Как это обычно бывает на людных базарах, где всегда много пришлых, незнакомых друг другу людей, никто не обратил внимания на двух хлопчиков в обычной крестьянской одежде, и наши разведчики, выполнив свое дело, могли бы незаметно уйти. Но вышло по-иному. Кто-то истошно крикнул: «Облава!», и весь базарный люд бросился врассыпную. Поддавшись на какой-то миг всеобщей панике, Алексей и Леня тоже побежали.
Это и подвело их.
В кривом узком переулке, у какой-то полуразвалившейся церквушки они напоролись на патруль. Они метнулись в сторону, перемахнули через какой-то невысокий каменный забор и побежали заброшенным, заросшим садом. Позади себя они слышали крики, топот солдатских сапог, затем загремели выстрелы. Садом разведчики добежали до глубокого оврага, на дне которого звонко журчала вода. Чугунов обернулся к Борисову и крикнул: «Прыгай!»

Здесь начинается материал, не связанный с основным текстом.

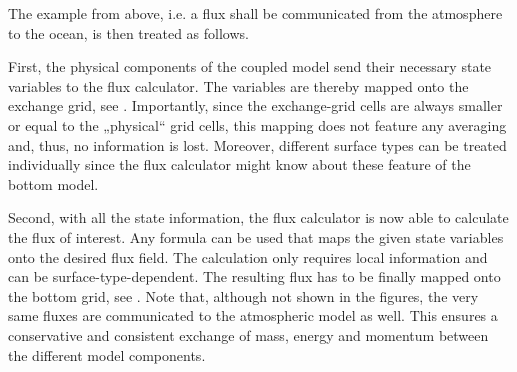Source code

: \documentclass[a4paper,titlepage]{scrartcl}
\begin{document}
The example from above, i.e. a flux shall be communicated from the atmosphere to the ocean, is then treated as follows.

First, the physical components of the coupled model send their necessary state variables to the flux calculator. 
%
The variables are thereby mapped onto the exchange grid, see .
%
Importantly, since the exchange-grid cells are always smaller or equal to the „physical“ grid cells, this mapping does not feature any averaging and,
%
thus, no information is lost.
%
Moreover, different surface types can be treated individually since the flux calculator might know about these feature of the bottom model.

Second, with all the state information, the flux calculator is now able to calculate the flux of interest.
%
Any formula can be used that maps the given state variables onto the desired flux field. 
%
The calculation only requires local information and can be surface-type-dependent.
%
The resulting flux has to be finally mapped onto the bottom grid, see .
% 
Note that, although not shown in the figures, the very same fluxes are communicated to the atmospheric model as well.
%
This ensures a conservative and consistent exchange of mass, energy and momentum between the different model components. 
\end{document}
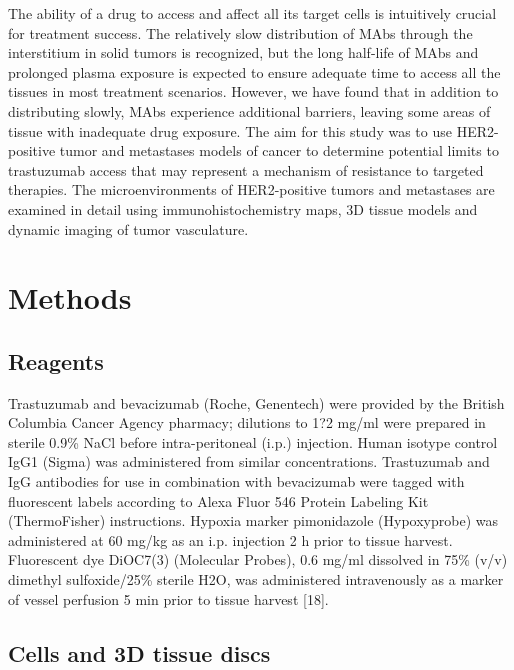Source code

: The ability of a drug to access and affect all its target cells is intuitively crucial for treatment success.
The relatively slow distribution of MAbs through the interstitium in solid tumors is recognized, but the long half-life of MAbs and prolonged plasma exposure is expected to ensure adequate time to access all the tissues in most treatment scenarios.
However, we have found that in addition to distributing slowly, MAbs experience additional barriers, leaving some areas of tissue with inadequate drug exposure.
The aim for this study was to use HER2-positive tumor and metastases models of cancer to determine potential limits to trastuzumab access that may represent a mechanism of resistance to targeted therapies.
The microenvironments of HER2-positive tumors and metastases are examined in detail using immunohistochemistry maps, 3D tissue models and dynamic imaging of tumor vasculature.

\section{Methods}

\subsection{Reagents}

Trastuzumab and bevacizumab (Roche, Genentech) were provided by the British Columbia Cancer Agency pharmacy; dilutions to 1?2 mg/ml were prepared in sterile 0.9\% NaCl before intra-peritoneal (i.p.) injection.
Human isotype control IgG1 (Sigma) was administered from similar concentrations.
Trastuzumab and IgG antibodies for use in combination with bevacizumab were tagged with fluorescent labels according to Alexa Fluor 546 Protein Labeling Kit (ThermoFisher) instructions.
Hypoxia marker pimonidazole (Hypoxyprobe) was administered at 60 mg/kg as an i.p.
injection 2 h prior to tissue harvest.
Fluorescent dye DiOC7(3) (Molecular Probes), 0.6 mg/ml dissolved in 75\% (v/v) dimethyl sulfoxide/25\% sterile H2O, was administered intravenously as a marker of vessel perfusion 5 min prior to tissue harvest [18].

\subsection{Cells and 3D tissue discs}

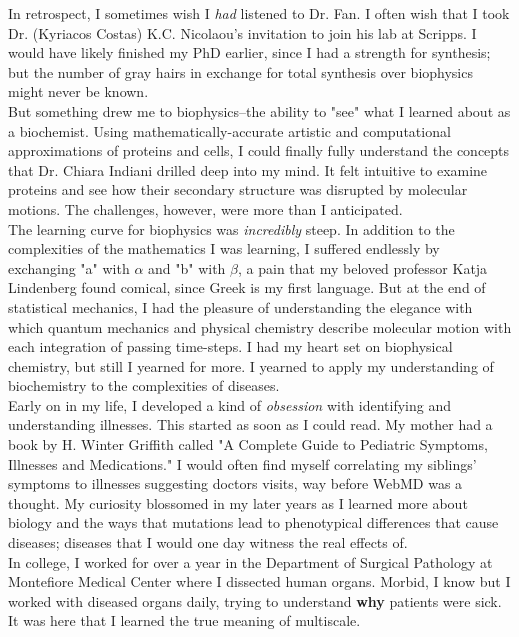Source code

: \documentclass[12pt]{ucsddissertation}
\newcommand\tab[1][1cm]{\hspace*{#1}}
\begin{document}
\begin{preface}
\tab[0.7cm]In retrospect, I  sometimes wish I \textit{had} listened to Dr. Fan. I often wish that I took Dr. (Kyriacos Costas) K.C. Nicolaou's invitation to join his lab at Scripps. I would have likely finished my PhD earlier, since I had a strength for synthesis; but the number of gray hairs in exchange for total synthesis over biophysics might never be known. \\
\tab[0.7cm] But something drew me to biophysics--the ability to "see" what I learned about as a biochemist. Using mathematically-accurate artistic and computational approximations of proteins and cells, I could finally fully understand the concepts that Dr. Chiara Indiani drilled deep into my mind. It felt intuitive to examine proteins and see how their secondary structure was disrupted by molecular motions. The challenges, however, were more than I anticipated.\\
\tab[0.7cm]The learning curve for biophysics was \textit{incredibly} steep. In addition to the complexities of the mathematics I was learning, I suffered endlessly by exchanging "a" with $\alpha$ and "b" with $\beta$, a pain that my beloved professor Katja Lindenberg found comical, since Greek is my first language. But at the end of statistical mechanics, I had the pleasure of understanding the elegance with which quantum mechanics and physical chemistry describe molecular motion with each integration of passing time-steps. I had my heart set on biophysical chemistry, but still I yearned for more. I yearned to apply my understanding of biochemistry to the complexities of diseases.\\
\tab[0.7cm]Early on in my life, I developed a kind of \textit{obsession} with identifying and understanding illnesses. This started as soon as I could read. My mother had a book by H. Winter Griffith called "A Complete Guide to Pediatric Symptoms, Illnesses and Medications." I would often find myself correlating  my siblings' symptoms to illnesses suggesting doctors visits, way before WebMD was a thought. My curiosity blossomed in my later years as I learned more about biology and the ways that mutations lead to phenotypical differences that cause diseases; diseases that I would one day witness the real effects of.\\
\tab[0.7cm]In college, I worked for over a year in the Department of Surgical Pathology at Montefiore Medical Center where I dissected human organs. Morbid, I know but I worked with diseased organs daily, trying to understand \textbf{why} patients were sick. It was here that I learned the true meaning of multiscale. 



\end{preface}
\end{document}
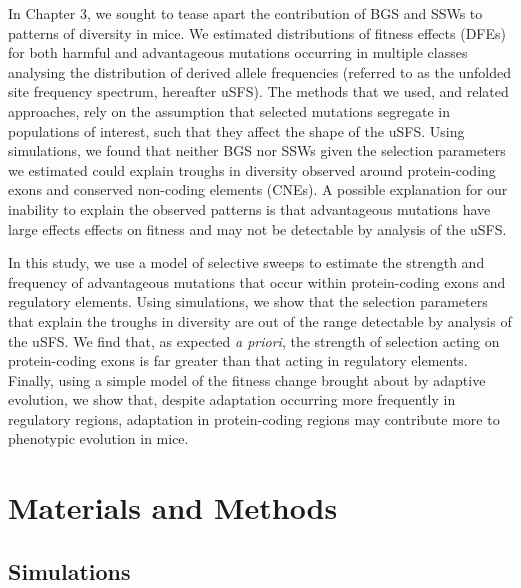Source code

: In Chapter 3, we sought to tease apart the contribution of BGS and SSWs to patterns of diversity in mice. We estimated distributions of fitness effects (DFEs) for both harmful and advantageous mutations occurring in multiple classes analysing the distribution of derived allele frequencies (referred to as the unfolded site frequency spectrum, hereafter uSFS). The methods that we used, and related approaches, rely on the assumption that selected mutations segregate in populations of interest, such that they affect the shape of the uSFS. Using simulations, we found that neither BGS nor SSWs given the selection parameters we estimated could explain troughs in diversity observed around protein-coding exons and conserved non-coding elements (CNEs). A possible explanation for our inability to explain the observed patterns is that advantageous mutations have large effects effects on fitness and may not be detectable by analysis of the uSFS. 

In this study, we use a model of selective sweeps to estimate the strength and frequency of advantageous mutations that occur within protein-coding exons and regulatory elements. Using simulations, we show that the selection parameters that explain the troughs in diversity are out of the range detectable by analysis of the uSFS.  We find that, as expected \textit{a priori}, the strength of selection acting on protein-coding exons is far greater than that acting in regulatory elements. Finally, using a simple model of the fitness change brought about by adaptive evolution, we show that, despite adaptation occurring more frequently in regulatory regions, adaptation in protein-coding regions may contribute more to phenotypic evolution in mice.

%
%
\section*{Materials and Methods}


	\subsection*{Simulations}
	
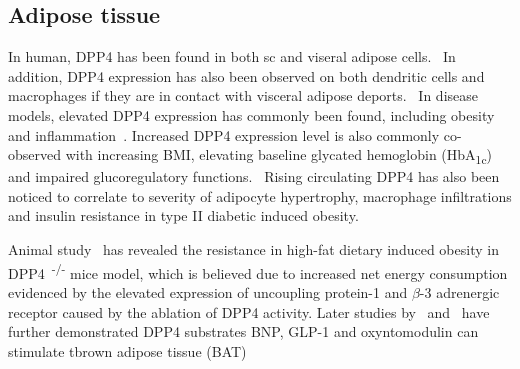 \subsection{Adipose tissue}
In human, DPP4 has been found in both sc and viseral adipose cells.~\cite{Lamers2011} In addition, DPP4 expression has also been observed on both dendritic cells and macrophages if they are in contact with visceral adipose deports.~\cite{Zhong2013} In disease models, elevated DPP4 expression has commonly been found, including obesity and inflammation~\cite{Zhong2013}. Increased DPP4 expression level is also commonly co-observed with increasing BMI, elevating baseline glycated hemoglobin (HbA\textsubscript{1c})~\cite{2011} and impaired glucoregulatory functions.~\cite{Zhong2013,Sell2013} Rising circulating DPP4 has also been noticed to correlate to severity of adipocyte hypertrophy, macrophage infiltrations and insulin resistance in type II diabetic induced obesity.~\cite{Sell2013}  
\par 
Animal study~\cite{Conarello2003} has revealed the resistance in high-fat dietary induced obesity in DPP4~\textsuperscript{-/-} mice model, which is believed due to increased net energy consumption evidenced by the elevated expression of uncoupling protein-1 and $\beta$-3 adrenergic receptor caused by the ablation of DPP4 activity. Later studies by~\citet{Bordicchia2012} and~\citet{Lockie2012} have further demonstrated DPP4 substrates BNP, GLP-1 and oxyntomodulin can stimulate tbrown adipose tissue (BAT)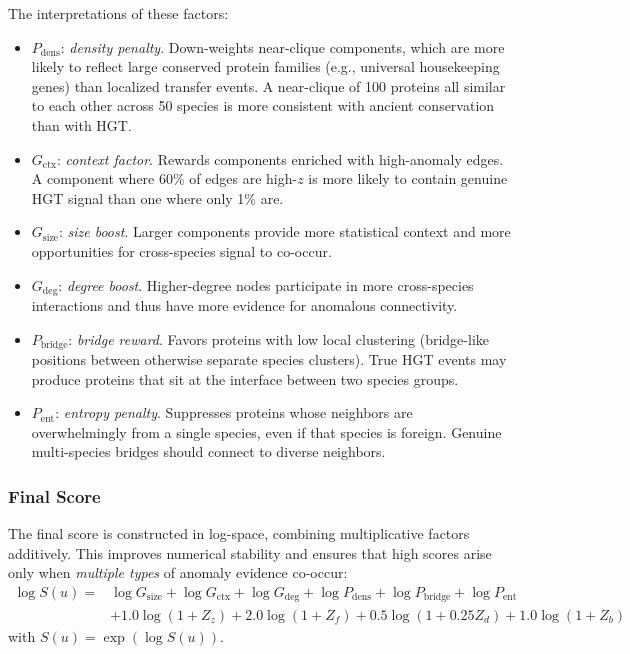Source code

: \documentclass[11pt]{article}
\begin{document}
The interpretations of these factors:
\begin{itemize}[noitemsep]
    \item $P_{\mathrm{dens}}$: \textit{density penalty}. Down-weights near-clique components, which are more likely to reflect large conserved protein families (e.g., universal housekeeping genes) than localized transfer events. A near-clique of 100 proteins all similar to each other across 50 species is more consistent with ancient conservation than with HGT.
    \item $G_{\mathrm{ctx}}$: \textit{context factor}. Rewards components enriched with high-anomaly edges. A component where 60\% of edges are high-$z$ is more likely to contain genuine HGT signal than one where only 1\% are.
    \item $G_{\mathrm{size}}$: \textit{size boost}. Larger components provide more statistical context and more opportunities for cross-species signal to co-occur.
    \item $G_{\mathrm{deg}}$: \textit{degree boost}. Higher-degree nodes participate in more cross-species interactions and thus have more evidence for anomalous connectivity.
    \item $P_{\mathrm{bridge}}$: \textit{bridge reward}. Favors proteins with low local clustering (bridge-like positions between otherwise separate species clusters). True HGT events may produce proteins that sit at the interface between two species groups.
    \item $P_{\mathrm{ent}}$: \textit{entropy penalty}. Suppresses proteins whose neighbors are overwhelmingly from a single species, even if that species is foreign. Genuine multi-species bridges should connect to diverse neighbors.
\end{itemize}

\subsubsection{Final Score}
\label{subsubsec:finalscore}

The final score is constructed in log-space, combining multiplicative factors additively. This improves numerical stability and ensures that high scores arise only when \textit{multiple types} of anomaly evidence co-occur:
\begin{equation}
\begin{aligned}
\log S(u) = {}& \log G_{\mathrm{size}} + \log G_{\mathrm{ctx}} + \log G_{\mathrm{deg}}
+ \log P_{\mathrm{dens}} + \log P_{\mathrm{bridge}} + \log P_{\mathrm{ent}} \\
&+ 1.0\log(1 + Z_z) + 2.0\log(1 + Z_f) + 0.5\log(1 + 0.25 Z_d) + 1.0\log(1 + Z_b)
\end{aligned}
\end{equation}
with $S(u) = \exp(\log S(u))$.
\end{document}
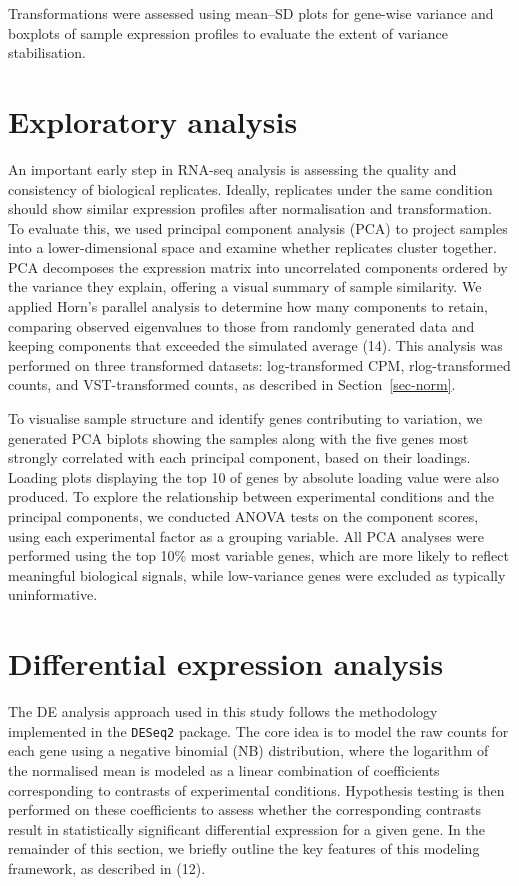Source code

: \documentclass[
  a4paper,
]{scrreprt}
\begin{document}
Transformations were assessed using mean--SD plots for gene-wise
variance and boxplots of sample expression profiles to evaluate the
extent of variance stabilisation.

\section{Exploratory analysis}\label{seq-eda}

An important early step in RNA-seq analysis is assessing the quality and
consistency of biological replicates. Ideally, replicates under the same
condition should show similar expression profiles after normalisation
and transformation. To evaluate this, we used principal component
analysis (PCA) to project samples into a lower-dimensional space and
examine whether replicates cluster together. PCA decomposes the
expression matrix into uncorrelated components ordered by the variance
they explain, offering a visual summary of sample similarity. We applied
Horn's parallel analysis to determine how many components to retain,
comparing observed eigenvalues to those from randomly generated data and
keeping components that exceeded the simulated average (14). This
analysis was performed on three transformed datasets: log-transformed
CPM, rlog-transformed counts, and VST-transformed counts, as described
in Section~\ref{sec-norm}.

To visualise sample structure and identify genes contributing to
variation, we generated PCA biplots showing the samples along with the
five genes most strongly correlated with each principal component, based
on their loadings. Loading plots displaying the top 10 of genes by
absolute loading value were also produced. To explore the relationship
between experimental conditions and the principal components, we
conducted ANOVA tests on the component scores, using each experimental
factor as a grouping variable. All PCA analyses were performed using the
top 10\% most variable genes, which are more likely to reflect
meaningful biological signals, while low-variance genes were excluded as
typically uninformative.

\section{Differential expression analysis}\label{sec-de}

The DE analysis approach used in this study follows the methodology
implemented in the \texttt{DESeq2} package. The core idea is to model
the raw counts for each gene using a negative binomial (NB)
distribution, where the logarithm of the normalised mean is modeled as a
linear combination of coefficients corresponding to contrasts of
experimental conditions. Hypothesis testing is then performed on these
coefficients to assess whether the corresponding contrasts result in
statistically significant differential expression for a given gene. In
the remainder of this section, we briefly outline the key features of
this modeling framework, as described in (12).
\end{document}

Но тот вдруг взмахнул руками и упал. Алексей склонился над ним.
— Ты что?
— Подбили... ногу...
Чугунов схватил Борисова за пояс и потащил за собой. Они свалились в овраг. Воды здесь было по колено — она еще совсем недавно была снегом и обожгла разведчиков зимним холодом. Чугунов сразу поднялся, а Борисов, отфыркиваясь, пополз на четвереньках и, когда выбрался на сухое место, скорчился и, уткнув голову в колени, сдавленно застонал.
— Замри, — шепотом приказал Чугунов. Он прислушался. Похоже, что преследователи потеряли их след, но все равно оставаться тут нельзя. Надо уходить.
— Пошли, Борисов.
— Оставь меня, — не поднимая головы, сказал Леня. — Я не смогу уйти.
— А ну поднимайся, говорят тебе!
Борисов встал, сделал несколько шагов и, вскрикнув от боли, упал. Чугунов подставил напарнику спину.
— Берись за шею, да не цепляйся так, задушишь.
... Приказом по отряду Синельников объявил благодарность Борисову и Чугунову. Особо был отмечен этим приказом красноармеец Борисов, потому что, выполняя боевое задание, он пролил свою кровь.
Выслушав это, Алексей нахмурился, но никому ничего не сказал. Приказ есть приказ, а сердце... Несколько раз Парамонов просил его навестить раненого: «Он все время тебя спрашивает». «Некогда мне», — отговаривался Алексей. Ему и в самом деле было некогда. Отряд вел бои за местечко Раздольное. Внезапный налет не удался, белогвардейцы подтянули силы и оказали упорное сопротивление. И все же при желании Чугунов мог бы на минутку забежать в лазарет. Но ему не хотелось видеть Борисова. Правда, он уже не чувствовал к нему той острой неприязни, которая возникла в нем тогда, у колодца. Она прошла как-то сама собой. Как-никак вместе в разведку ходили. «И все же чужой он мне. Чужой...» Только невозможно все время думать об одном человеке, когда каждый день ходишь в бой. И Чугунов временами просто забывал о Борисове, вроде и не встречал. Но после того как Раздольное очистили от противника, фельдшер снова напомнил ему: «Зайди к человеку, нельзя же так». — «А чего я пойду, не нравится мне ваш Борисов». — «Зря. Сердечный он паренек. Ласковый». — «Барчук», — презрительно усмехнулся Чугунов. Фельдшер огорченно покачал головой: «Смотрю я на тебя, Алексей, и жалею — до чего же ожесточилось твое сердце. Как ты с ним при коммунизме жить будешь? Вот это мне скажи». Чугунов упрямо насупился. «Не знаешь? То-то же. А ты все-таки подумай».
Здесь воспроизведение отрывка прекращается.